[Start of section]

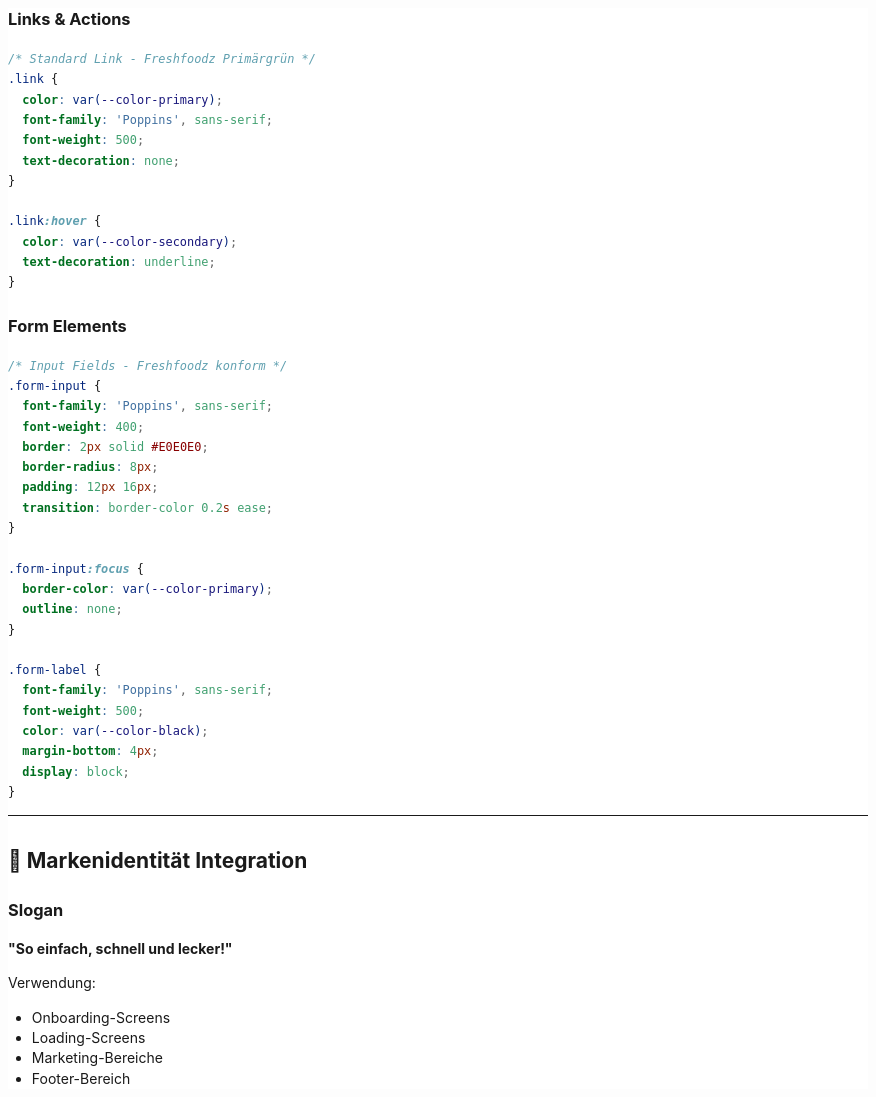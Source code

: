 ### Links & Actions

```css
/* Standard Link - Freshfoodz Primärgrün */
.link {
  color: var(--color-primary);
  font-family: 'Poppins', sans-serif;
  font-weight: 500;
  text-decoration: none;
}

.link:hover {
  color: var(--color-secondary);
  text-decoration: underline;
}
```

### Form Elements

```css
/* Input Fields - Freshfoodz konform */
.form-input {
  font-family: 'Poppins', sans-serif;
  font-weight: 400;
  border: 2px solid #E0E0E0;
  border-radius: 8px;
  padding: 12px 16px;
  transition: border-color 0.2s ease;
}

.form-input:focus {
  border-color: var(--color-primary);
  outline: none;
}

.form-label {
  font-family: 'Poppins', sans-serif;
  font-weight: 500;
  color: var(--color-black);
  margin-bottom: 4px;
  display: block;
}
```

---

## 🏢 Markenidentität Integration

### Slogan
**"So einfach, schnell und lecker!"**

Verwendung:
- Onboarding-Screens
- Loading-Screens
- Marketing-Bereiche
- Footer-Bereich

[End of section]

■ TASK GOAL:
Return each line from the data where the string "primary" can be found.

■ THE ANSWER:
  color: var(--color-primary);
  border-color: var(--color-primary);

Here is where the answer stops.